- **Required work**: Lines containing "colorPalette" should be pulled from the material below.

============

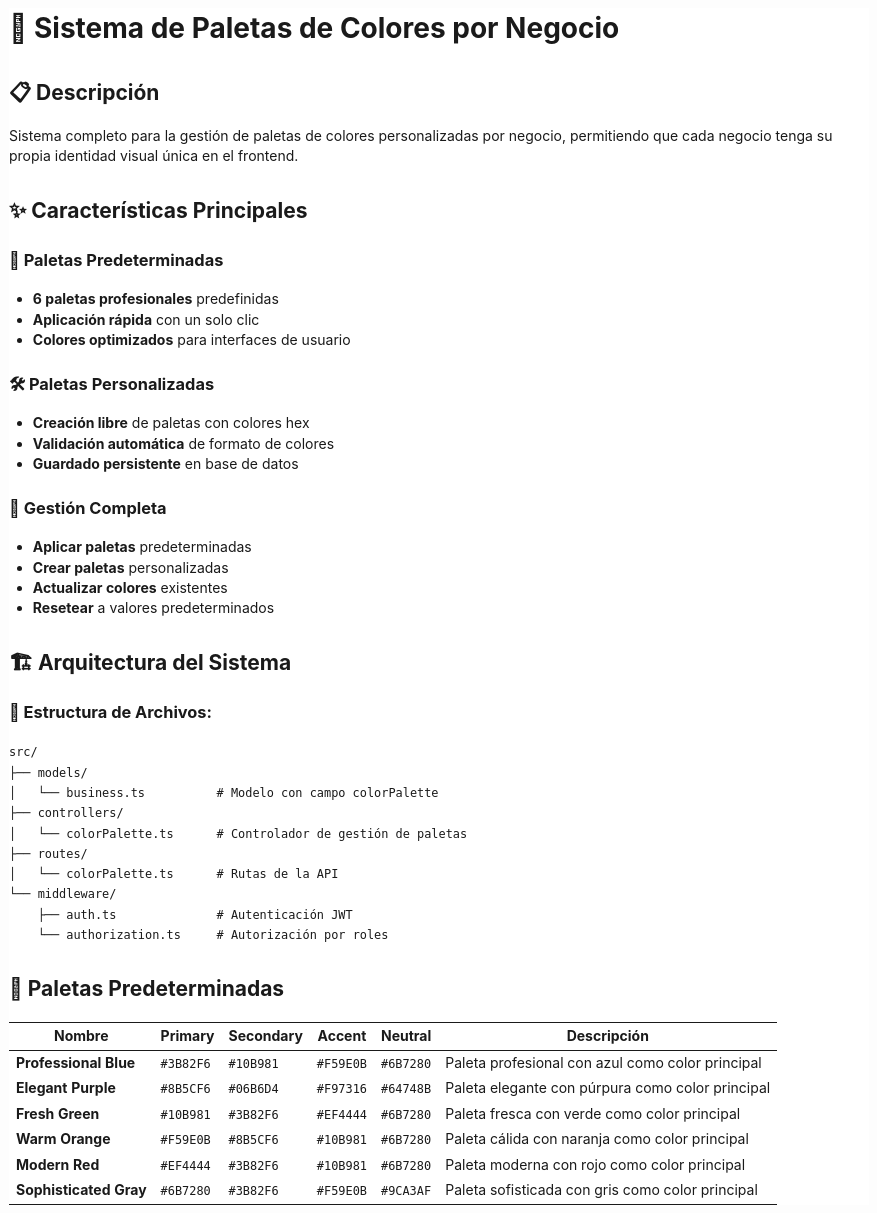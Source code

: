 # 🎨 Sistema de Paletas de Colores por Negocio

## 📋 Descripción

Sistema completo para la gestión de paletas de colores personalizadas por negocio, permitiendo que cada negocio tenga su propia identidad visual única en el frontend.

## ✨ Características Principales

### 🎯 **Paletas Predeterminadas**

- **6 paletas profesionales** predefinidas
- **Aplicación rápida** con un solo clic
- **Colores optimizados** para interfaces de usuario

### 🛠️ **Paletas Personalizadas**

- **Creación libre** de paletas con colores hex
- **Validación automática** de formato de colores
- **Guardado persistente** en base de datos

### 🔄 **Gestión Completa**

- **Aplicar paletas** predeterminadas
- **Crear paletas** personalizadas
- **Actualizar colores** existentes
- **Resetear** a valores predeterminados

## 🏗️ Arquitectura del Sistema

### **📁 Estructura de Archivos:**

```
src/
├── models/
│   └── business.ts          # Modelo con campo colorPalette
├── controllers/
│   └── colorPalette.ts      # Controlador de gestión de paletas
├── routes/
│   └── colorPalette.ts      # Rutas de la API
└── middleware/
    ├── auth.ts              # Autenticación JWT
    └── authorization.ts     # Autorización por roles
```

## 🎨 Paletas Predeterminadas

| Nombre                 | Primary   | Secondary | Accent    | Neutral   | Descripción                                      |
| ---------------------- | --------- | --------- | --------- | --------- | ------------------------------------------------ |
| **Professional Blue**  | `#3B82F6` | `#10B981` | `#F59E0B` | `#6B7280` | Paleta profesional con azul como color principal |
| **Elegant Purple**     | `#8B5CF6` | `#06B6D4` | `#F97316` | `#64748B` | Paleta elegante con púrpura como color principal |
| **Fresh Green**        | `#10B981` | `#3B82F6` | `#EF4444` | `#6B7280` | Paleta fresca con verde como color principal     |
| **Warm Orange**        | `#F59E0B` | `#8B5CF6` | `#10B981` | `#6B7280` | Paleta cálida con naranja como color principal   |
| **Modern Red**         | `#EF4444` | `#3B82F6` | `#10B981` | `#6B7280` | Paleta moderna con rojo como color principal     |
| **Sophisticated Gray** | `#6B7280` | `#3B82F6` | `#F59E0B` | `#9CA3AF` | Paleta sofisticada con gris como color principal |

============

- **Reply**:
│   └── business.ts          # Modelo con campo colorPalette
│   └── colorPalette.ts      # Controlador de gestión de paletas
│   └── colorPalette.ts      # Rutas de la API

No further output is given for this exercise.